Given information section start

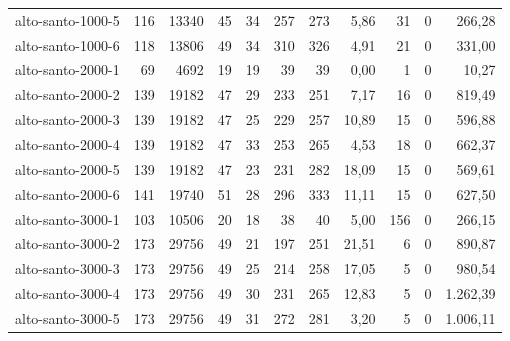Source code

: \begin{table}[ht!]
{\begin{tabular}{lrrrrrrrrrr}
			\rowcolor{rowlight}alto-santo-1000-5                                                   & 116 & 13340  & 45  & 34 & 257 & 273 & 5,86  & 31  & 0 & 266,28   \\
			\rowcolor{rowlight}alto-santo-1000-6                                                   & 118 & 13806  & 49  & 34 & 310 & 326 & 4,91  & 21  & 0 & 331,00   \\
			\rowcolor{rowgrey}alto-santo-2000-1                                                    & 69  & 4692   & 19  & 19 & 39  & 39  & 0,00  & 1   & 0 & 10,27    \\
			\rowcolor{rowlight}alto-santo-2000-2                                                   & 139 & 19182  & 47  & 29 & 233 & 251 & 7,17  & 16  & 0 & 819,49   \\
			\rowcolor{rowlight}alto-santo-2000-3                                                   & 139 & 19182  & 47  & 25 & 229 & 257 & 10,89 & 15  & 0 & 596,88   \\
			\rowcolor{rowlight}alto-santo-2000-4                                                   & 139 & 19182  & 47  & 33 & 253 & 265 & 4,53  & 18  & 0 & 662,37   \\
			\rowcolor{rowlight}alto-santo-2000-5                                                   & 139 & 19182  & 47  & 23 & 231 & 282 & 18,09 & 15  & 0 & 569,61   \\
			\rowcolor{rowlight}alto-santo-2000-6                                                   & 141 & 19740  & 51  & 28 & 296 & 333 & 11,11 & 15  & 0 & 627,50   \\
			\rowcolor{rowlight}alto-santo-3000-1                                                   & 103 & 10506  & 20  & 18 & 38  & 40  & 5,00  & 156 & 0 & 266,15   \\
			\rowcolor{rowlight}alto-santo-3000-2                                                   & 173 & 29756  & 49  & 21 & 197 & 251 & 21,51 & 6   & 0 & 890,87   \\
			\rowcolor{rowlight}alto-santo-3000-3                                                   & 173 & 29756  & 49  & 25 & 214 & 258 & 17,05 & 5   & 0 & 980,54   \\
			\rowcolor{rowlight}alto-santo-3000-4                                                   & 173 & 29756  & 49  & 30 & 231 & 265 & 12,83 & 5   & 0 & 1.262,39 \\
			\rowcolor{rowlight}alto-santo-3000-5                                                   & 173 & 29756  & 49  & 31 & 272 & 281 & 3,20  & 5   & 0 & 1.006,11 \\

\end{tabular}}
\end{table}
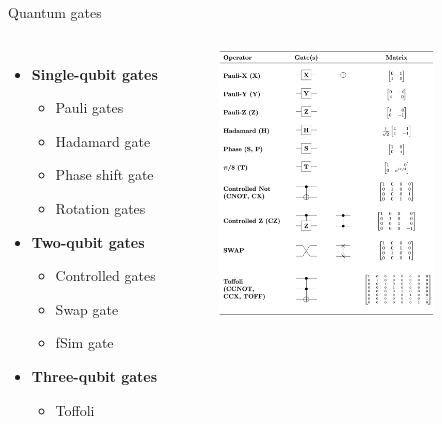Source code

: \documentclass[aspectratio=169, 8pt, xcolor={svgnames}, hyperref={linkcolor=black}]{beamer}
\begin{document}
\begin{frame}{Quantum gates}

   \begin{columns}

     \column{6cm}
     \begin{itemize}
       \item {\bf Single-qubit gates}
       \begin{itemize}
         \item Pauli gates
         \item Hadamard gate
         \item Phase shift gate
         \item Rotation gates
       \end{itemize}
       \item {\bf Two-qubit gates}
       \begin{itemize}
         \item Controlled gates
         \item Swap gate
         \item fSim gate
       \end{itemize}
       \item \textbf{Three-qubit gates}
       \begin{itemize}
         \item Toffoli
       \end{itemize}
     \end{itemize}

     \column{6cm}
     \begin{figure}
       \includegraphics[height=7cm]{figures/Quantum_Logic_Gates.png}
     \end{figure}

   \end{columns}

 \end{frame}
\end{document}

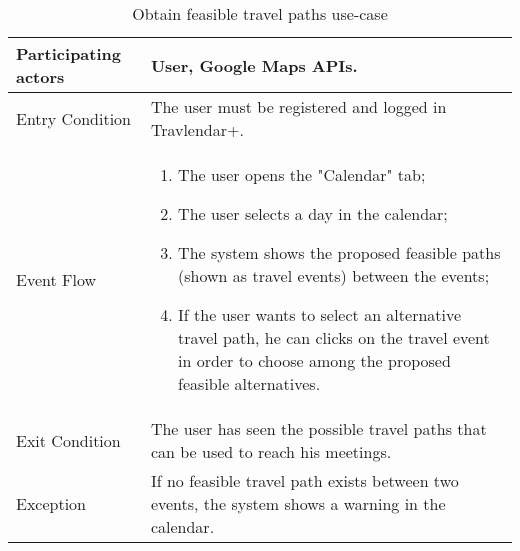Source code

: \begin{table}[H]
	\begin{center}
		\begin{tabular}{ | p{} | p{} | }
		\hline
		Participating actors & User, Google Maps APIs.\\
		\hline
		Entry Condition & The user must be registered and logged in Travlendar+.\\
		\hline
		Event Flow & 
			\begin{enumerate}
				\item The user opens the "Calendar" tab;
				\item The user selects a day in the calendar;
				\item The system shows the proposed feasible paths (shown as travel events) between the events;
				\item If the user wants to select an alternative travel path, he can clicks on the travel event in order to choose among the proposed feasible alternatives.
			\end{enumerate} \\
		\hline
		Exit Condition & The user has seen the possible travel paths that can be used to reach his meetings.\\
		\hline
		Exception & If no feasible travel path exists between two events, the system shows a warning in the calendar.\\ 
		\hline
		\end{tabular}
	\end{center}
	\caption{Obtain feasible travel paths use-case}
\end{table}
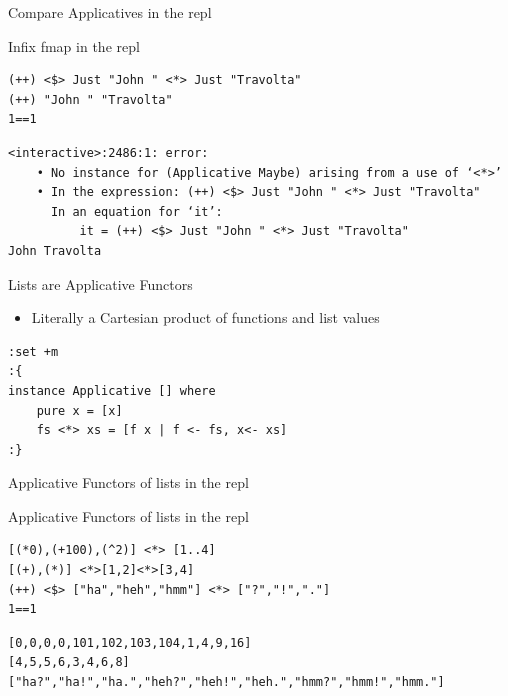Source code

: \documentclass[presetation]{beamer}
\begin{document}
\begin{frame}[fragile,label={sec:orgf537aa7}]{Compare Applicatives in the repl}
 \begin{block}{Infix fmap in the repl}
\begin{verbatim}
(++) <$> Just "John " <*> Just "Travolta"
(++) "John " "Travolta"
1==1 
\end{verbatim}

\begin{verbatim}
<interactive>:2486:1: error:
    • No instance for (Applicative Maybe) arising from a use of ‘<*>’
    • In the expression: (++) <$> Just "John " <*> Just "Travolta"
      In an equation for ‘it’:
          it = (++) <$> Just "John " <*> Just "Travolta"
John Travolta
\end{verbatim}
\end{block}
\end{frame}

\begin{frame}[fragile,label={sec:org585440b}]{Lists are Applicative Functors}
 \begin{definition}
\begin{itemize}
\item Literally a Cartesian product of functions and list values
\end{itemize}
\begin{verbatim}
:set +m
:{
instance Applicative [] where
    pure x = [x]
    fs <*> xs = [f x | f <- fs, x<- xs]
:}
\end{verbatim}
\end{definition}
\end{frame}

\begin{frame}[fragile,label={sec:org87c8ddc}]{Applicative Functors of lists in the repl}
 \begin{block}{Applicative Functors of lists in the repl}
\begin{verbatim}
[(*0),(+100),(^2)] <*> [1..4]
[(+),(*)] <*>[1,2]<*>[3,4]
(++) <$> ["ha","heh","hmm"] <*> ["?","!","."]
1==1
\end{verbatim}

\begin{verbatim}
[0,0,0,0,101,102,103,104,1,4,9,16]
[4,5,5,6,3,4,6,8]
["ha?","ha!","ha.","heh?","heh!","heh.","hmm?","hmm!","hmm."]
\end{verbatim}
\end{block}
\end{frame}
\end{document}
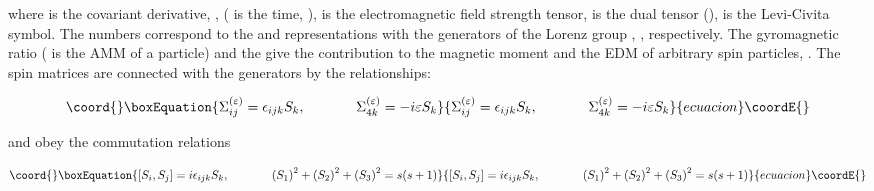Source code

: \documentclass[a4paper,12pt]{article}
\begin{document}
where \coordHE{} is the covariant
derivative, \coordHE{}, \coordHE{} (\coordHE{} is the time, \coordHE{}), \coordHE{} is the electromagnetic field strength
tensor, \coordHE{} is the dual tensor (\coordHE{}), \myHighlight{$\epsilon
_{\mu \nu \alpha \beta }$}\coordHE{} is the Levi-Civita symbol. The numbers \coordHE{} correspond to the \coordHE{} and \coordHE{} representations with the generators of the Lorenz group \myHighlight{$\Sigma
_{\mu \nu }^{\left( -\right) }$}\coordHE{}, \myHighlight{$\Sigma _{\mu \nu }^{\left( +\right) }$}\coordHE{},
respectively. The gyromagnetic ratio \coordHE{} (\myHighlight{$\kappa $}\coordHE{} is the AMM
of a particle) and the \myHighlight{$\sigma $}\coordHE{} give the contribution to the magnetic
moment \coordHE{} and the EDM of arbitrary spin particles, \coordHE{}. The spin matrices \coordHE{} are connected with the generators \myHighlight{$%
\Sigma_{\mu \nu }^{(\varepsilon )}$}\coordHE{} by the relationships:

\begin{equation}\coord{}\boxEquation{
\Sigma _{ij}^{(\varepsilon )}=\epsilon _{ijk}S_k,\hspace{0.5in}\Sigma
_{4k}^{(\varepsilon )}=-i\varepsilon S_k  \label{2}
}{
\Sigma _{ij}^{(\varepsilon )}=\epsilon _{ijk}S_k,\hspace{0.5in}\Sigma
_{4k}^{(\varepsilon )}=-i\varepsilon S_k  }{ecuacion}\coordE{}\end{equation}

and obey the commutation relations

\begin{equation}\coord{}\boxEquation{
\left[ S_i,S_j\right] =i\epsilon _{ijk}S_k,\hspace{0.5in}\left( S_1\right)
^2+\left( S_2\right) ^2+\left( S_3\right) ^2=s(s+1)  \label{3}
}{
\left[ S_i,S_j\right] =i\epsilon _{ijk}S_k,\hspace{0.5in}\left( S_1\right)
^2+\left( S_2\right) ^2+\left( S_3\right) ^2=s(s+1)  }{ecuacion}\coordE{}\end{equation}
\end{document}

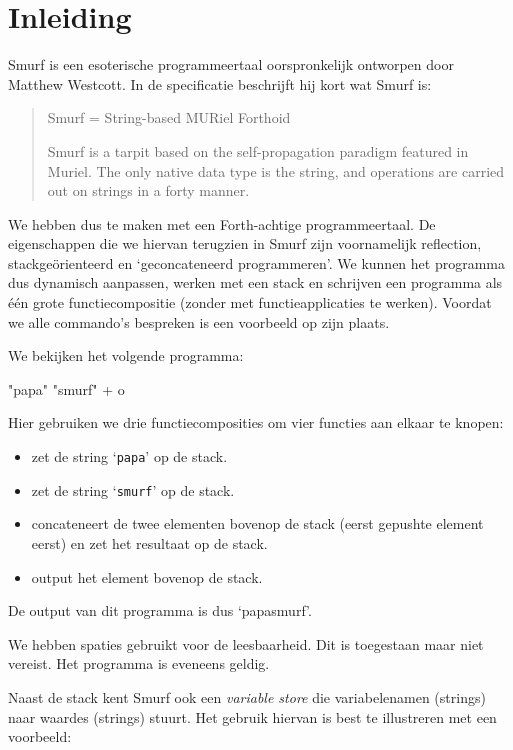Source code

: \section{Inleiding}
\label{sec:intro}

Smurf is een esoterische programmeertaal oorspronkelijk ontworpen door Matthew
Westcott. In de specificatie \cite{safalra} beschrijft hij kort wat Smurf is:
\begin{quote}
	Smurf = String-based MURiel Forthoid

	Smurf is a tarpit based on the self-propagation paradigm featured in Muriel.
	The only native data type is the string, and operations are carried out on
	strings in a forty manner.
\end{quote}
We hebben dus te maken met een Forth-achtige programmeertaal. De eigenschappen
die we hiervan terugzien in Smurf zijn voornamelijk reflection,
stackgeörienteerd en `geconcateneerd programmeren'. We kunnen het programma dus
dynamisch aanpassen, werken met een stack en schrijven een programma als één
grote functiecompositie (zonder met functieapplicaties te werken). Voordat we
alle commando's bespreken is een voorbeeld op zijn plaats.

\begin{exmp}
	We bekijken het volgende programma:
	\begin{smurf}"papa" "smurf" + o\end{smurf}
	Hier gebruiken we drie functiecomposities om vier functies aan elkaar te
	knopen:
	\begin{itemize}
		\item {} zet de string `\texttt{papa}' op de stack.
		\item {} zet de string `\texttt{smurf}' op de stack.
		\item \smurfinline{+} concateneert de twee elementen bovenop de stack
			(eerst gepushte element eerst) en zet het resultaat op de stack.
		\item {} output het element bovenop de stack.
	\end{itemize}
	De output van dit programma is dus `papasmurf'.

	We hebben spaties gebruikt voor de leesbaarheid. Dit is toegestaan maar niet
	vereist. Het programma  is eveneens geldig.
\end{exmp}

Naast de stack kent Smurf ook een \emph{variable store} die variabelenamen
(strings) naar waardes (strings) stuurt. Het gebruik hiervan is best te
illustreren met een voorbeeld:

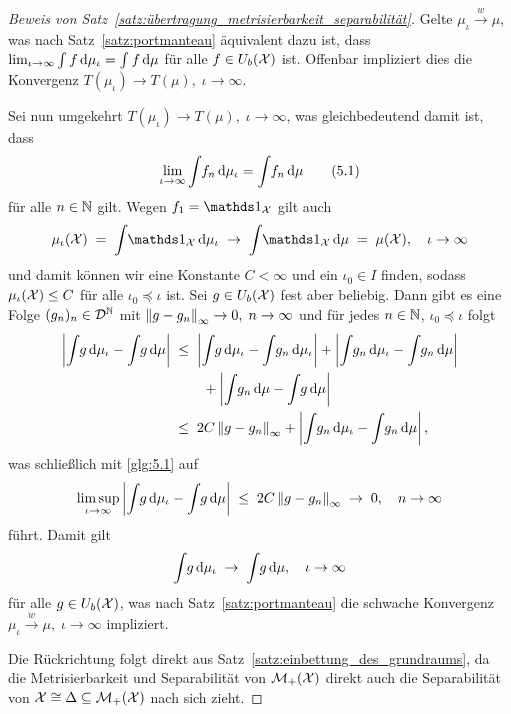 \documentclass[../main/main.tex]{subfiles}
\begin{document}
\begin{proof}[Beweis von Satz~\ref{satz:übertragung_metrisierbarkeit_separabilität}]
		Gelte $\mu_\iota \xrightarrow{w} \mu$, was nach Satz~\ref{satz:portmanteau} äquivalent dazu ist, dass $\lim_{\iota \to \infty} \int_{} \, f \, \mathrm{d}\mu_\iota = \int_{} \, f \, \mathrm{d}\mu$ für alle 
		$f \in U_b(\mathcal{X})$ ist. Offenbar impliziert dies die Konvergenz $T(\mu_\iota) \to T(\mu), \; \iota \to \infty$.
		
		Sei nun umgekehrt $T(\mu_\iota) \to T(\mu), \; \iota \to \infty$, was gleichbedeutend damit ist, dass 
		\[ \lim_{\iota \to \infty} \int_{} \, f_n \, \mathrm{d}\mu_\iota = \int_{} \, f_n \, \mathrm{d}\mu \label{glg:5.1} \tag{5.1} \] 
		für alle $n \in \mathbb{N}$ gilt.
		Wegen $f_1 = \indfct_\X$ gilt auch
		\[ \mu_\iota(\X) \; = \; \measureint{}{\indfct_\X}{\mu_\iota} \; \to \; \measureint{}{\indfct_\X}{\mu} \; = \; \mu(\X), \quad \iota \to \infty \]
		und damit können wir eine Konstante $C < \infty$ und ein $\iota_0 \in I$ finden, sodass $\mu_\iota(\mathcal{X}) \leq C$ für alle $\iota_0 \preceq \iota$ ist.
		Sei $g \in U_b(\mathcal{X})$ fest aber beliebig. Dann gibt es eine Folge $(g_n)_n \in \mathcal{D}^{\mathbb{N}}$ mit $\left\lVert g - g_n\right\rVert_\infty \to 0, \; n \to \infty$ und für jedes $n \in \mathbb{N}$, $\iota_0 \preceq \iota$ folgt
		\begin{align*}
			\left| \int_{} \, g \, \mathrm{d}\mu_\iota - \int_{} \, g \, \mathrm{d}\mu \right| \; &\leq \; 
			\left| \int_{} \, g \, \mathrm{d}\mu_\iota - \int_{} \, g_n \, \mathrm{d}\mu_\iota \right| + 
			\left| \int_{} \, g_n \, \mathrm{d}\mu_\iota - \int_{} \, g_n \, \mathrm{d}\mu \right| \\
			& \qquad + 
			\left| \int_{} \, g_n \, \mathrm{d}\mu - \int_{} \, g \, \mathrm{d}\mu \right| \\
			&\leq \; 2 C \left\lVert g - g_n\right\rVert_\infty + \left| \int_{} \, g_n \, \mathrm{d}\mu_\iota - 
			\int_{} \, g_n \, \mathrm{d}\mu \right| \text{,}
		\end{align*}
		was schließlich mit \eqref{glg:5.1} auf
		\[ \limsup_{\iota \to \infty} \left| \int_{} \, g \, \mathrm{d}\mu_\iota - \int_{} \, g \, \mathrm{d}\mu \right| \; \leq \; 2 C \left\lVert g - g_n\right\rVert_\infty \; \to \; 0, \quad n \to \infty \]
		führt. Damit gilt 
		\[ \int_{} \, g \, \mathrm{d}\mu_\iota \; \to \; \int_{} \, g \, \mathrm{d}\mu, \quad \iota \to \infty \]
		für alle $g \in U_b(\mathcal{X})$, was nach Satz~\ref{satz:portmanteau} die schwache Konvergenz $\mu_\iota \xrightarrow{w} \mu, \; \iota \to \infty$ impliziert.
		
		Die Rückrichtung folgt direkt aus Satz~\ref{satz:einbettung_des_grundraums}, da die Metrisierbarkeit und Separabilität von $\mathcal{M}_{+}(\mathcal{X})$ direkt auch die Separabilität von $\mathcal{X} \cong \Delta \subseteq \mathcal{M}_{+}(\mathcal{X})$ nach sich zieht.
	\end{proof}
\end{document}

Given information section end

- [Exercise details]: Wherever the word "shows" appears in the entries above, copy that whole line.

- [Result of the exercise]:
				\item The system shows the proposed feasible paths (shown as travel events) between the events;
		Exception & If no feasible travel path exists between two events, the system shows a warning in the calendar.\\ 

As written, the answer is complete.